Stored items from a collection:
━━━━━━━━

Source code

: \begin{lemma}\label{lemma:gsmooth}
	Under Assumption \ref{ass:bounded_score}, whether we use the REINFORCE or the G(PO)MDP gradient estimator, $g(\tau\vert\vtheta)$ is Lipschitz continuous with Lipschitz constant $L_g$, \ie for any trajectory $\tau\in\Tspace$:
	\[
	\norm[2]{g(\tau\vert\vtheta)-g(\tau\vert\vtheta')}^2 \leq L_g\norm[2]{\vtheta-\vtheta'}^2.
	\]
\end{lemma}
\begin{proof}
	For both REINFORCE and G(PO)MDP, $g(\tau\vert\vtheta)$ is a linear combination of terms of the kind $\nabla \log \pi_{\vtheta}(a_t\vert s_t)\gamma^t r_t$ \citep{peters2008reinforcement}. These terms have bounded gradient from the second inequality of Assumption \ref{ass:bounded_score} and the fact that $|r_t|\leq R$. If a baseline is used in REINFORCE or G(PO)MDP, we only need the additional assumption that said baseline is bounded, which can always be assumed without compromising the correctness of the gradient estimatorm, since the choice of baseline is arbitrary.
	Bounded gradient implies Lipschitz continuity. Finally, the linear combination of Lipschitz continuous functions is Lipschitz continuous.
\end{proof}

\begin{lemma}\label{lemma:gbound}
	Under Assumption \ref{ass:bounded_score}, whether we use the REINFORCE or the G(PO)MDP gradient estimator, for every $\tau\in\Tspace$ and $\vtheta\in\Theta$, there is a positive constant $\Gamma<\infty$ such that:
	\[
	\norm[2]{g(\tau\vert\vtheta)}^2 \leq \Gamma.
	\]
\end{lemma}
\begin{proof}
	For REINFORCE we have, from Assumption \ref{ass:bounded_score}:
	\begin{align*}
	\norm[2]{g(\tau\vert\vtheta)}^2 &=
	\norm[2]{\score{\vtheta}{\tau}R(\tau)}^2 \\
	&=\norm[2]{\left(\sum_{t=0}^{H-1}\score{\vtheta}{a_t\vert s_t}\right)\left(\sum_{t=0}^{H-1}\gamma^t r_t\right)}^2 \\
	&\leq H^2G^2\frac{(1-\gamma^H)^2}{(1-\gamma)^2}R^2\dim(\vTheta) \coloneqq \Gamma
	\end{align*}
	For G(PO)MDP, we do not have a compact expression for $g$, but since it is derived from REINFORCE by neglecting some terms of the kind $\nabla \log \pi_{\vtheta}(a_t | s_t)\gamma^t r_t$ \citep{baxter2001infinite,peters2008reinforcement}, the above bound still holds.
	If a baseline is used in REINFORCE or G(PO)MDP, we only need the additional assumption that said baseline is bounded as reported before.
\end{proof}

━━━━━━━━

Give back every entry exactly, with nothing left out.

Written response =
Source code

: \begin{lemma}\label{lemma:gsmooth}
	Under Assumption \ref{ass:bounded_score}, whether we use the REINFORCE or the G(PO)MDP gradient estimator, $g(\tau\vert\vtheta)$ is Lipschitz continuous with Lipschitz constant $L_g$, \ie for any trajectory $\tau\in\Tspace$:
	\[
	\norm[2]{g(\tau\vert\vtheta)-g(\tau\vert\vtheta')}^2 \leq L_g\norm[2]{\vtheta-\vtheta'}^2.
	\]
\end{lemma}
\begin{proof}
	For both REINFORCE and G(PO)MDP, $g(\tau\vert\vtheta)$ is a linear combination of terms of the kind $\nabla \log \pi_{\vtheta}(a_t\vert s_t)\gamma^t r_t$ \citep{peters2008reinforcement}. These terms have bounded gradient from the second inequality of Assumption \ref{ass:bounded_score} and the fact that $|r_t|\leq R$. If a baseline is used in REINFORCE or G(PO)MDP, we only need the additional assumption that said baseline is bounded, which can always be assumed without compromising the correctness of the gradient estimatorm, since the choice of baseline is arbitrary.
	Bounded gradient implies Lipschitz continuity. Finally, the linear combination of Lipschitz continuous functions is Lipschitz continuous.
\end{proof}

\begin{lemma}\label{lemma:gbound}
	Under Assumption \ref{ass:bounded_score}, whether we use the REINFORCE or the G(PO)MDP gradient estimator, for every $\tau\in\Tspace$ and $\vtheta\in\Theta$, there is a positive constant $\Gamma<\infty$ such that:
	\[
	\norm[2]{g(\tau\vert\vtheta)}^2 \leq \Gamma.
	\]
\end{lemma}
\begin{proof}
	For REINFORCE we have, from Assumption \ref{ass:bounded_score}:
	\begin{align*}
	\norm[2]{g(\tau\vert\vtheta)}^2 &=
	\norm[2]{\score{\vtheta}{\tau}R(\tau)}^2 \\
	&=\norm[2]{\left(\sum_{t=0}^{H-1}\score{\vtheta}{a_t\vert s_t}\right)\left(\sum_{t=0}^{H-1}\gamma^t r_t\right)}^2 \\
	&\leq H^2G^2\frac{(1-\gamma^H)^2}{(1-\gamma)^2}R^2\dim(\vTheta) \coloneqq \Gamma
	\end{align*}
	For G(PO)MDP, we do not have a compact expression for $g$, but since it is derived from REINFORCE by neglecting some terms of the kind $\nabla \log \pi_{\vtheta}(a_t | s_t)\gamma^t r_t$ \citep{baxter2001infinite,peters2008reinforcement}, the above bound still holds.
	If a baseline is used in REINFORCE or G(PO)MDP, we only need the additional assumption that said baseline is bounded as reported before.
\end{proof}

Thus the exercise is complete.